- _DATA UNDER STUDY_
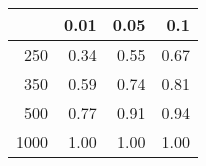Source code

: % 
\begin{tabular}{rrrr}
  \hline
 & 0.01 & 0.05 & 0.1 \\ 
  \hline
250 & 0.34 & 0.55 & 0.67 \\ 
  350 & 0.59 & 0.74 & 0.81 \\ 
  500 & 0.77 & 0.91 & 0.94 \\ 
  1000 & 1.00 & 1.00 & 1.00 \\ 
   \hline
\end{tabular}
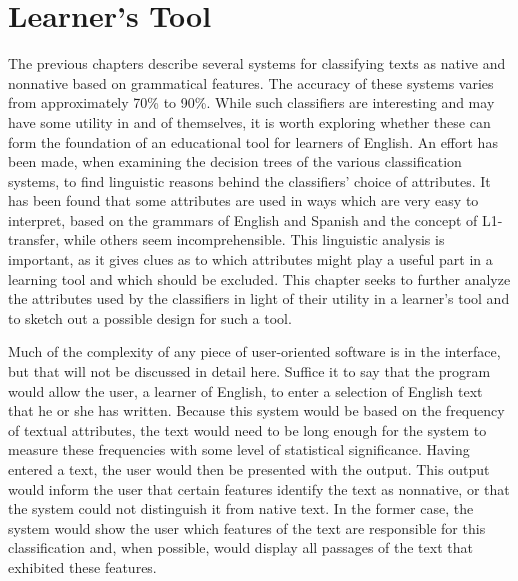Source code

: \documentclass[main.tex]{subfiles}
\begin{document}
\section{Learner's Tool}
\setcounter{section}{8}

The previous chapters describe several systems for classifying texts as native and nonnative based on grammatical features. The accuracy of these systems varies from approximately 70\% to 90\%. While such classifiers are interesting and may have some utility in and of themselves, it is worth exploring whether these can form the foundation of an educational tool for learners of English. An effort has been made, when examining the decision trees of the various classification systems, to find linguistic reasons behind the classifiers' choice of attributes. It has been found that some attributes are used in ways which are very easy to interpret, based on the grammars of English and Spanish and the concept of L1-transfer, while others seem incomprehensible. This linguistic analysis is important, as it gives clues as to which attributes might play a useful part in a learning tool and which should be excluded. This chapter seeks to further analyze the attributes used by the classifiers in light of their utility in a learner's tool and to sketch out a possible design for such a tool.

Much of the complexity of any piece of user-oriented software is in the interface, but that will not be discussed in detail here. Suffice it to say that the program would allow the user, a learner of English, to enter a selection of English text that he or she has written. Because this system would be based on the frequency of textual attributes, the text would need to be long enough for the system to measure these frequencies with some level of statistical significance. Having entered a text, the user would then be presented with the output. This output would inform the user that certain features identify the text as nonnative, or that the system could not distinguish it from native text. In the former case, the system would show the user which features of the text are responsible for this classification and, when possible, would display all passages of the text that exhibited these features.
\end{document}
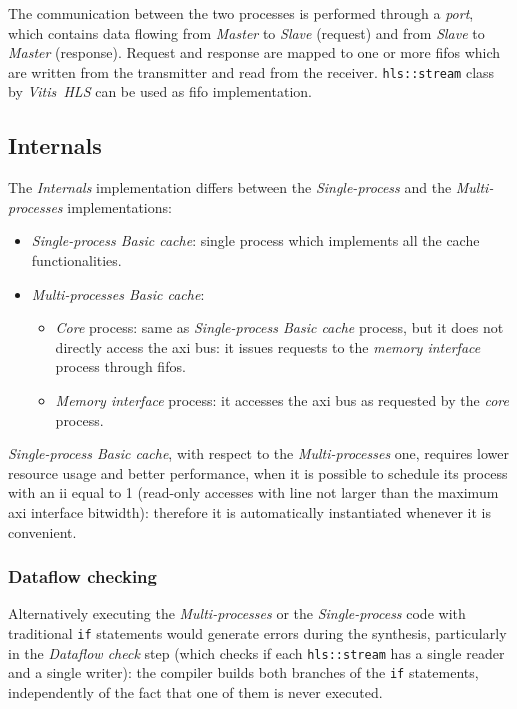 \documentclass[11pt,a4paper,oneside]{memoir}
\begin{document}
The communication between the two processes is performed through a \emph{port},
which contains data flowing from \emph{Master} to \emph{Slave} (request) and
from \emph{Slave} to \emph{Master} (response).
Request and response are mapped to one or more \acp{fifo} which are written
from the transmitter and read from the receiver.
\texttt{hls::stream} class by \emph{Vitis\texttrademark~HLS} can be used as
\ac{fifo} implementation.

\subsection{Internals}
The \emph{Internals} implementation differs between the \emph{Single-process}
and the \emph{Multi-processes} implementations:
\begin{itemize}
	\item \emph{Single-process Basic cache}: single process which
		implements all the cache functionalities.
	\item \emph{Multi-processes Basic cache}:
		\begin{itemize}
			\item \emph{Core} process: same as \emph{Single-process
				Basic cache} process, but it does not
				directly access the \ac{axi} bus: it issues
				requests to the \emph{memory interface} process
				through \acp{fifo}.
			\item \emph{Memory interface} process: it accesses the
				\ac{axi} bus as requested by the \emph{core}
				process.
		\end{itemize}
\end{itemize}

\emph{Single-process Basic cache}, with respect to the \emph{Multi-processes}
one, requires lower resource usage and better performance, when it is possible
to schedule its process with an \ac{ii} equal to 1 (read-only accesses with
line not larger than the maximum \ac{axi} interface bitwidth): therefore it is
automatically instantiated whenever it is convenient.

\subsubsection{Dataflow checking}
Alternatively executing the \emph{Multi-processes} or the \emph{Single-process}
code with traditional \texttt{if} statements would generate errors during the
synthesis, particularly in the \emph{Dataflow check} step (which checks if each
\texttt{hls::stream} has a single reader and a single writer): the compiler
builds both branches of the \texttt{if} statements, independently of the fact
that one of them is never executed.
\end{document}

- _WHAT THE TASK ASKS_
In the entries above, find each line with the word "Master" and return it.

- _EXPECTED ANSWER_
which contains data flowing from \emph{Master} to \emph{Slave} (request) and
from \emph{Slave} to \emph{Master} (response).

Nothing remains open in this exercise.